In the 1950s, when half of all American women were already married in their teens, marriage was an almost mandatory first step toward adulthood. It was considered the best way to make a man grow up, and in an economy where steady jobs and rising real wages were widely available, that often worked.
For a woman, marriage was deemed the best investment she could make in her future, and in a world where even college-educated women earned less than men with a only a high school education, that often worked for her too.
Marriage was also supposed to be the only context in which people could regularly have sex or raise children. Divorced or unmarried men were routinely judged less qualified for bank loans or job promotions, sexually active single women were stigmatized, and out-of-wedlock children had few legal rights.

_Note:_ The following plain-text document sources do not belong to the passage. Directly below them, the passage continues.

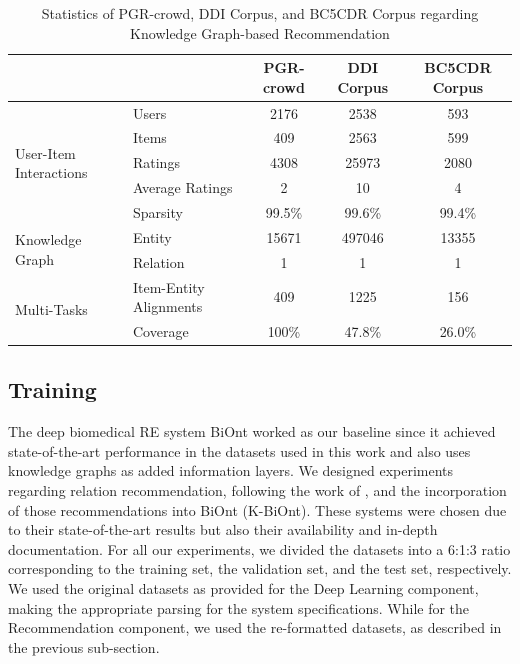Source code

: \begin{table}[h]
\centering
  \caption[Statistics of PGR-crowd, DDI Corpus, and BC5CDR Corpus Regarding Knowledge Graph-based Recommendation]{Statistics of PGR-crowd, DDI Corpus, and BC5CDR Corpus regarding Knowledge Graph-based Recommendation}
  \begin{tabular}{llccc}
    \hline
    && PGR-crowd & DDI Corpus & BC5CDR Corpus\\
    \hline
    \multirow{5}{*}{User-Item Interactions} & Users & 2176 & 2538 & 593 \\
    & Items & 409 & 2563 & 599 \\
    & Ratings & 4308 & 25973 & 2080 \\
    & Average Ratings & 2 & 10 & 4 \\
    & Sparsity & 99.5\% & 99.6\% & 99.4\% \\
    \hline
    \multirow{2}{*}{Knowledge Graph} & Entity & 15671 & 497046 & 13355 \\
    & Relation & 1 & 1 & 1 \\
    \hline
    \multirow{2}{*}{Multi-Tasks} & Item-Entity Alignments & 409 & 1225 & 156\\
    & Coverage & 100\% & 47.8\% & 26.0\%\\
    \hline
  \end{tabular}
  \label{tab:rs_statistics}
\end{table}

\subsection{Training}

The deep biomedical RE system BiOnt \citep{sousa2020biont} worked as our baseline since it achieved state-of-the-art performance in the datasets used in this work and also uses knowledge graphs as added information layers. We designed experiments regarding relation recommendation, following the work of \cite{10.1145/3308558.3313705}, and the incorporation of those recommendations into BiOnt (K-BiOnt). These systems were chosen due to their state-of-the-art results but also their availability and in-depth documentation. For all our experiments, we divided the datasets into a 6:1:3 ratio corresponding to the training set, the validation set, and the test set, respectively. We used the original datasets as provided for the Deep Learning component, making the appropriate parsing for the system specifications. While for the Recommendation component, we used the re-formatted datasets, as described in the previous sub-section.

Today, however, there are plenty of other ways to grow up, seek financial independence, and meet one's needs for companionship and sex. So what might have seemed a "good enough" reason to enter marriage in the past no longer seems sufficient to many people.
Marriage has become another step, perhaps even the final rather than the first step, in the transition to adulthood -- something many people will not even consider until they are very sure they are capable of taking their relationship to a higher plane.
Couples increasingly want to be certain, before they marry, that they can pay their bills, that neither party is burdened by debt, that each has a secure job or a set of skills attesting to their employability. Many are also conscious that as rigid gender roles erode, marriage demands more negotiation and relationship skills than in the past.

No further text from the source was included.